A 301 doesn't contain the actual page, but instead contains the new location that the browser should use to make a second request -- in this case a request to the document root but using the domain
http://www.example.com
and path
/
. Likewise, if a search engine finds a link having the "wrong" variant of the domain name for any given path, the 301 will cause the same behavior, and search engines know to update their links such that what they present in results is consistent and as directed.

As g1smd points out, it is important that all of the URLs (to pages) on your site are produced having the correct fully qualified domain name (either
http://www.example.com
or
http://example.com
when used for the special cart pages).
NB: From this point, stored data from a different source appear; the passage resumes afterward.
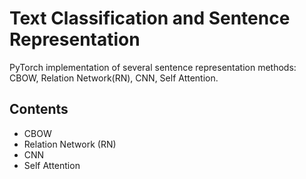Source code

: # Text Classification and Sentence Representation
PyTorch implementation of several sentence representation methods: CBOW, Relation Network(RN), CNN, Self Attention.

## Contents

+ CBOW
+ Relation Network (RN)
+ CNN
+ Self Attention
In the case of static resources like images, css, javascript, etc. that are used in both contexts, your pages should generate root relative paths, such as
/css/styles.css
-- the browser will know to use whatever protocol and domain name was used to request the page. These pages are not (or should not, at least) be indexed by search engines, so do not need to be canonicalized -- it's OK if some have the https version and others have the http version of the URL.

Make sense?

Tom

jdMorgan

3:48 pm on Oct 15, 2010 (gmt 0)

WebmasterWorld Senior Member 10+ Year Member



Some tweaks to improve efficiency and robustness:

# normal http www canonicalization for non-cart cases
# (and excluding common included objects to prevent mixed-content warnings)
RewriteCond %{HTTP_HOST} !^(www\.example\.com)?$ [OR]
RewriteCond %{SERVER_PORT} =443
RewriteCond %{REQUEST_URI} !^/cgi-bin/sc/(billing|thankyou)\.cgi$
RewriteCond %{REQUEST_URI} !\.(gif|jpe?g|png|ico|css|js)$
RewriteRule ^(.*)$ http://www.example.com/$1 [R=301,L]
#
# Special case https non-www canonicalization for cart
RewriteCond %{HTTP_HOST} !^(example\.com)?$ [OR]
RewriteCond %{SERVER_PORT} !=443
RewriteRule ^(cgi-bin/sc/(billing|thankyou)\.cgi)$ https://example.com/$1 [R=301,L]

Not perfect, but pretty close if all internal links are correct.

Note that these two rules will only go into the same .htaccess file if both SSL and non-SSL requests resolve to that same .htaccess file. Otherwise, the first rule goes in your https .htaccess file and the second rule goes in your http .htaccess file.

Jim

RandallK

6:52 pm on Oct 16, 2010 (gmt 0)

10+ Year Member



Thanks to everyone for your assistance, and jdMorgan I installed it and it looks like it is working like a charm. Thank you so much!

RandallK

9:03 pm on Oct 29, 2010 (gmt 0)

10+ Year Member



I meant to ask this at the time... since I am trying to learn how/why this works... can you explain the PORT 443 lines. What they do, and why to use them?

If not, no big deal, just curious and trying to learn!

jdMorgan

9:10 pm on Oct 29, 2010 (gmt 0)

WebmasterWorld Senior Member 10+ Year Member



Testing for port 443 detects HTTPS requests without relying on a non-native server variable.

Testing for NOT port 443 detects non-HTTPS requests, again without relying on a non-native server variable.

You will also find code posted on-line Testing the variable %{HTTPS} for a value of "on", but that variable must be set by a module outside of the Apache core. So the %{SERVER_PORT} testing method is just a bit more robust.

Jim